== Exercise brief ==
Up to and including the line that contains "<p>Are there any", repeat the entries below exactly from the first line on. Do not carry over any pictures.

[Saved data entries]
BEGIN

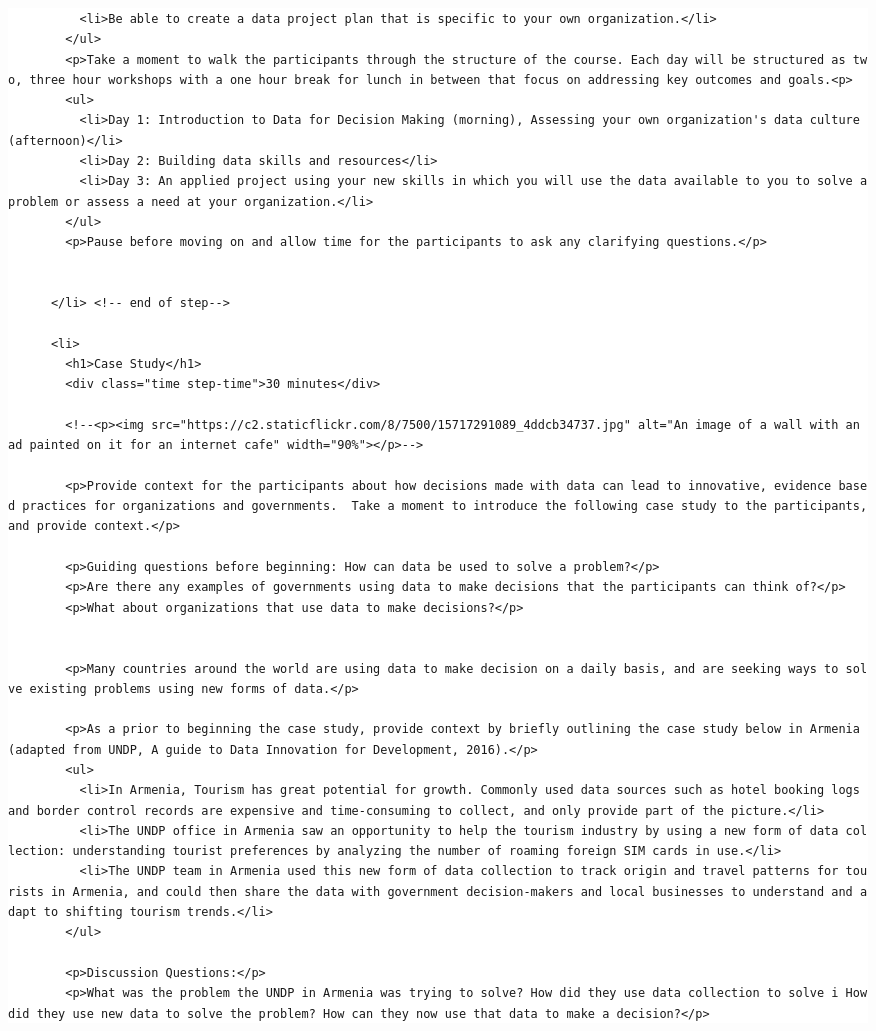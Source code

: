               <li>Be able to create a data project plan that is specific to your own organization.</li> 
            </ul>
            <p>Take a moment to walk the participants through the structure of the course. Each day will be structured as two, three hour workshops with a one hour break for lunch in between that focus on addressing key outcomes and goals.<p> 
            <ul>
              <li>Day 1: Introduction to Data for Decision Making (morning), Assessing your own organization's data culture (afternoon)</li>
              <li>Day 2: Building data skills and resources</li>
              <li>Day 3: An applied project using your new skills in which you will use the data available to you to solve a problem or assess a need at your organization.</li>
            </ul>
            <p>Pause before moving on and allow time for the participants to ask any clarifying questions.</p> 


          </li> <!-- end of step-->

          <li>
            <h1>Case Study</h1>
            <div class="time step-time">30 minutes</div>

            <!--<p><img src="https://c2.staticflickr.com/8/7500/15717291089_4ddcb34737.jpg" alt="An image of a wall with an ad painted on it for an internet cafe" width="90%"></p>-->

            <p>Provide context for the participants about how decisions made with data can lead to innovative, evidence based practices for organizations and governments.  Take a moment to introduce the following case study to the participants, and provide context.</p> 

            <p>Guiding questions before beginning: How can data be used to solve a problem?</p> 
            <p>Are there any examples of governments using data to make decisions that the participants can think of?</p> 
            <p>What about organizations that use data to make decisions?</p>


            <p>Many countries around the world are using data to make decision on a daily basis, and are seeking ways to solve existing problems using new forms of data.</p> 

            <p>As a prior to beginning the case study, provide context by briefly outlining the case study below in Armenia (adapted from UNDP, A guide to Data Innovation for Development, 2016).</p>
            <ul>
              <li>In Armenia, Tourism has great potential for growth. Commonly used data sources such as hotel booking logs and border control records are expensive and time-consuming to collect, and only provide part of the picture.</li> 
              <li>The UNDP office in Armenia saw an opportunity to help the tourism industry by using a new form of data collection: understanding tourist preferences by analyzing the number of roaming foreign SIM cards in use.</li> 
              <li>The UNDP team in Armenia used this new form of data collection to track origin and travel patterns for tourists in Armenia, and could then share the data with government decision-makers and local businesses to understand and adapt to shifting tourism trends.</li> 
            </ul>

            <p>Discussion Questions:</p> 
            <p>What was the problem the UNDP in Armenia was trying to solve? How did they use data collection to solve i How did they use new data to solve the problem? How can they now use that data to make a decision?</p>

END

== Result ==
Source code

:               <li>Be able to create a data project plan that is specific to your own organization.</li> 
            </ul>
            <p>Take a moment to walk the participants through the structure of the course. Each day will be structured as two, three hour workshops with a one hour break for lunch in between that focus on addressing key outcomes and goals.<p> 
            <ul>
              <li>Day 1: Introduction to Data for Decision Making (morning), Assessing your own organization's data culture (afternoon)</li>
              <li>Day 2: Building data skills and resources</li>
              <li>Day 3: An applied project using your new skills in which you will use the data available to you to solve a problem or assess a need at your organization.</li>
            </ul>
            <p>Pause before moving on and allow time for the participants to ask any clarifying questions.</p> 


          </li> <!-- end of step-->

          <li>
            <h1>Case Study</h1>
            <div class="time step-time">30 minutes</div>

            <!--<p><img src="https://c2.staticflickr.com/8/7500/15717291089_4ddcb34737.jpg" alt="An image of a wall with an ad painted on it for an internet cafe" width="90%"></p>-->

            <p>Provide context for the participants about how decisions made with data can lead to innovative, evidence based practices for organizations and governments.  Take a moment to introduce the following case study to the participants, and provide context.</p> 

            <p>Guiding questions before beginning: How can data be used to solve a problem?</p> 
            <p>Are there any examples of governments using data to make decisions that the participants can think of?</p> 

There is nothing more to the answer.